4. First-Token Latency Is Higher Than Autoregressive
DiffusionGemma is not optimized for single-token streaming applications. The first output block requires multiple denoising steps (12-48, depending on entropy) before any text is produced. For use cases that need immediate first-token response (chat, streaming), autoregressive models are still preferable.
5. Fine-Tuning Is Almost Required for Complex Tasks
The zero-shot AIME gap (69.1% vs. 88.3%) shows that DiffusionGemma's out-of-box reasoning is weaker than Gemma 4 AR. However, the Sudoku case study (0% → 80% with SFT) proves that targeted fine-tuning can unlock capabilities. Plan for a fine-tuning step if you need DiffusionGemma for complex tasks — don't expect zero-shot parity with autoregressive models.
6. Not All Inference Frameworks Support Diffusion
Day-zero integration with vLLM is solid, but support in other frameworks varies. Verify your serving stack supports the bidirectional attention pattern before committing to a deployment architecture.
Getting Started
- Download the weights: Hugging Face — google/diffusiongemma-26B-A4B-it (Apache 2.0)

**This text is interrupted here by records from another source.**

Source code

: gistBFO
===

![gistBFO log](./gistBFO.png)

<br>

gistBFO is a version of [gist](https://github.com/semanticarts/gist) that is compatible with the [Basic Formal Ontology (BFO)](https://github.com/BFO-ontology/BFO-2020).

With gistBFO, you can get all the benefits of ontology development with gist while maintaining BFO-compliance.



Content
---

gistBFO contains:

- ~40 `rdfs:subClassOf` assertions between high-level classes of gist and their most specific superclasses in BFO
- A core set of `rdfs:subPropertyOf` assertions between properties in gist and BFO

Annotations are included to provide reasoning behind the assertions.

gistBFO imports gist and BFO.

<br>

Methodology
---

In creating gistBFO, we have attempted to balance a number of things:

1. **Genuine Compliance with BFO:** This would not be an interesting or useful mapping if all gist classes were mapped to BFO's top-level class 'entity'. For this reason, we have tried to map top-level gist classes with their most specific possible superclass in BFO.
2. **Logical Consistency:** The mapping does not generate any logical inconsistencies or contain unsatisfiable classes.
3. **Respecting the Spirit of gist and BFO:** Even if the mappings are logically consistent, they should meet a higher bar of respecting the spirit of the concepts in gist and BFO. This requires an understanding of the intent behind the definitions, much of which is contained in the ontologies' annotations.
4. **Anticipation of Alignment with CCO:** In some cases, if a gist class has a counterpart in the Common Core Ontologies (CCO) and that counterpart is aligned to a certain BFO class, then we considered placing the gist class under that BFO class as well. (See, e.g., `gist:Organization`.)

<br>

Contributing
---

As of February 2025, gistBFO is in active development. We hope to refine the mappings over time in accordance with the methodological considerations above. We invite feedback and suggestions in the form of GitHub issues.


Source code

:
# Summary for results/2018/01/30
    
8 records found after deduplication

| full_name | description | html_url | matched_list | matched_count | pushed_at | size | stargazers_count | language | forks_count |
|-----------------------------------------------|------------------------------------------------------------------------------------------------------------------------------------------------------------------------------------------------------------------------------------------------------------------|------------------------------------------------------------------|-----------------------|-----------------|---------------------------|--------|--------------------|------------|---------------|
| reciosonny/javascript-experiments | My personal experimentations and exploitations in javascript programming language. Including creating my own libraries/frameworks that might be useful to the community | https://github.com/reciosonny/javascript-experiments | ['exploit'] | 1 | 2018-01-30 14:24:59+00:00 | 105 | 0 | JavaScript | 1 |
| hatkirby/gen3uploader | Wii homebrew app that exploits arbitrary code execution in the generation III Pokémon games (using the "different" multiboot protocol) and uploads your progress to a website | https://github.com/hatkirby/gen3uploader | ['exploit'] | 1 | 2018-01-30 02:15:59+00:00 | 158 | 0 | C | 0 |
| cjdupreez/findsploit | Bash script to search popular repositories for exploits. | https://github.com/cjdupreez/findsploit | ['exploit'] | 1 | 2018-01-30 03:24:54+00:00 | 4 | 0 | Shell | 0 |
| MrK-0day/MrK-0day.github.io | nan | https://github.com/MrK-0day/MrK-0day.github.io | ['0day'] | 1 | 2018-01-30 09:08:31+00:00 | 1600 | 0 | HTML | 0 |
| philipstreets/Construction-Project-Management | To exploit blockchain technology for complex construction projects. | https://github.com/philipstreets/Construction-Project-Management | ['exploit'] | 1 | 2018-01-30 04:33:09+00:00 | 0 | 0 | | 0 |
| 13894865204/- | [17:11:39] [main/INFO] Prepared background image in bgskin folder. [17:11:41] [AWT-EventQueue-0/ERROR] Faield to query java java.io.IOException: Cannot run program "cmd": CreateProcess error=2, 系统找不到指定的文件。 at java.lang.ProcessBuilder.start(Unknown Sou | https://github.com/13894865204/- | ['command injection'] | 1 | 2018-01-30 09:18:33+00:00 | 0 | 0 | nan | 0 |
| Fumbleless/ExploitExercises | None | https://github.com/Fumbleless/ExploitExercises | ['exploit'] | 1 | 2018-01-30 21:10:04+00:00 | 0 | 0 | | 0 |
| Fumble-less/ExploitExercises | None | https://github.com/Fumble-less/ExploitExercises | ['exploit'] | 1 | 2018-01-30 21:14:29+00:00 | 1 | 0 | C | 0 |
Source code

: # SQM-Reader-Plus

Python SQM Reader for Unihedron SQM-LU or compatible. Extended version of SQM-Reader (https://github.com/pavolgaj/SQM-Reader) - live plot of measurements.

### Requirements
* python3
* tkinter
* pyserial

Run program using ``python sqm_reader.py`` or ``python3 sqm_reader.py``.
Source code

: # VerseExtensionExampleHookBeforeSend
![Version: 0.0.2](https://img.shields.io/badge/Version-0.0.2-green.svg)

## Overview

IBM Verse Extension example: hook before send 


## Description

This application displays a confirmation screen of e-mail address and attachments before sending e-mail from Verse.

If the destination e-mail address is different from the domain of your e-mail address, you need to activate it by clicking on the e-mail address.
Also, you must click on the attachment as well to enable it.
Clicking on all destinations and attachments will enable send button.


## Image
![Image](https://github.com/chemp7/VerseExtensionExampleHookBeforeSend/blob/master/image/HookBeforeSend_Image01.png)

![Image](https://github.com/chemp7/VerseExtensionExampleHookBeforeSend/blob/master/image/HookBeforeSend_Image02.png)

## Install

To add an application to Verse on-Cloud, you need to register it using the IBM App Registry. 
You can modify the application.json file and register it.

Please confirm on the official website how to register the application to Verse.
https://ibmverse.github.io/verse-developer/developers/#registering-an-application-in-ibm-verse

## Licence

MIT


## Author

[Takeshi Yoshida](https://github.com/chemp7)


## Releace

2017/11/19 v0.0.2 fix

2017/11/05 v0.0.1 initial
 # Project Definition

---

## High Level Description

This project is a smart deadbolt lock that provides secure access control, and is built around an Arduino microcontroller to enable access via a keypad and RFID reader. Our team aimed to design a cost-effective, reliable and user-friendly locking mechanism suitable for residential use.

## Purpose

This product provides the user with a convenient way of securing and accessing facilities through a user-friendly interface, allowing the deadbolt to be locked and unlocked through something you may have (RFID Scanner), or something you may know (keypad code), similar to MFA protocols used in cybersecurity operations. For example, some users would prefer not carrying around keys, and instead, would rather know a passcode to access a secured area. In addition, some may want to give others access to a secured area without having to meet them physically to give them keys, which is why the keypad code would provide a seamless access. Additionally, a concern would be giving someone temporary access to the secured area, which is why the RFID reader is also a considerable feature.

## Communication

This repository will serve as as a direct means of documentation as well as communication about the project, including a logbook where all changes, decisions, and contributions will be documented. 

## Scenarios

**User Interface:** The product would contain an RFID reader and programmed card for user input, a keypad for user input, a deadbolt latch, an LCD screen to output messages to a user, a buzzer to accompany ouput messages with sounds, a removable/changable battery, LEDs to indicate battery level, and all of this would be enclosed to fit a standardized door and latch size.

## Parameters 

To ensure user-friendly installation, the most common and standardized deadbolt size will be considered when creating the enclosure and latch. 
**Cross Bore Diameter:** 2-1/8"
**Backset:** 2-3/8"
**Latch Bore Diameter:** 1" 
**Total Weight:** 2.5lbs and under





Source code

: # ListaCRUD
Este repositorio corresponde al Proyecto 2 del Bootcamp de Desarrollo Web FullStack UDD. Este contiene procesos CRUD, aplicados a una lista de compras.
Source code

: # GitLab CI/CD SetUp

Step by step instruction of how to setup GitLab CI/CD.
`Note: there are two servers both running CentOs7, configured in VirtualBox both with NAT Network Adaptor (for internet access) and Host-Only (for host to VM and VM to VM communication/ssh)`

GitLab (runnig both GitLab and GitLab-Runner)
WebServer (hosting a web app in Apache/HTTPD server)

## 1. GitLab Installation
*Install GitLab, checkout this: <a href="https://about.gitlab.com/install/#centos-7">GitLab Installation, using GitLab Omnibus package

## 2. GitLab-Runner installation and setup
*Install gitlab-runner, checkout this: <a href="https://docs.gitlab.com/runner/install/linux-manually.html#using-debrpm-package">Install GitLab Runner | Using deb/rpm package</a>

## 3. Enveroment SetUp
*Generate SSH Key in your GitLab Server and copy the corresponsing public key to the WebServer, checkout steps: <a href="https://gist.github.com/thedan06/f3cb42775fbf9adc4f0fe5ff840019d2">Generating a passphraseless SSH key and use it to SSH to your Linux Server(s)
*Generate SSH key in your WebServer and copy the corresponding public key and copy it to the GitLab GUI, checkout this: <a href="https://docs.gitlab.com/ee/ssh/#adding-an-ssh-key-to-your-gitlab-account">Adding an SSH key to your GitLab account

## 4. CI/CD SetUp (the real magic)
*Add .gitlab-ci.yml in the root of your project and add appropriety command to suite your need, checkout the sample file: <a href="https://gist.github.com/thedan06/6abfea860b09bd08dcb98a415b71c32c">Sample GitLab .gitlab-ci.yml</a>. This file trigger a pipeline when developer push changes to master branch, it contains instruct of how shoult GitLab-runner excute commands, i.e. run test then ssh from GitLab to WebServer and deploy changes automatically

- Read the architecture guide: Google AI — Diffusion in Text Generation Explained
- Visual guide: Maarten Grootendorst — Visual Guide to DiffusionGemma
- Fine-tuning recipes: GitHub — google-deepmind/gemma/diffusion (uses Hackable Diffusion, a JAX research toolbox)
- Unsloth fine-tuning: Unsloth Docs — DiffusionGemma
- NVIDIA NIM deployment: NGC — diffusiongemma-26b-a4b-it
- Google Cloud deployment: Model Garden — DiffusionGemma
- vLLM release notes: vLLM Blog — DiffusionGemma integration
Key Takeaways
-
The Memory Wall is real. Autoregressive models reload tens of gigabytes of weights per token, leaving GPU compute idle up to 90% of the time on single-user local inference.
-
Discrete diffusion shifts the bottleneck. By generating 256 tokens in parallel, DiffusionGemma makes inference compute-bound instead of memory-bound, saturating tensor cores that would otherwise sit idle.
-
Bidirectional attention eliminates the reversal curse. Seeing the full context simultaneously fixes the directional knowledge asymmetry inherent to causal models.
-
Speed comes with a reasoning trade-off. Zero-shot math and logic scores drop measurably — but targeted fine-tuning unlocks spatial and structural reasoning that autoregressive models cannot match.
-
Consumer hardware viability changes the economics. 700+ tokens/sec on an RTX 5090 makes high-quality local inference practical without enterprise GPUs.
-
Expect hybridization, not replacement. The most likely future is inference engines that route between autoregressive reasoning and parallel diffusion blocks depending on the task.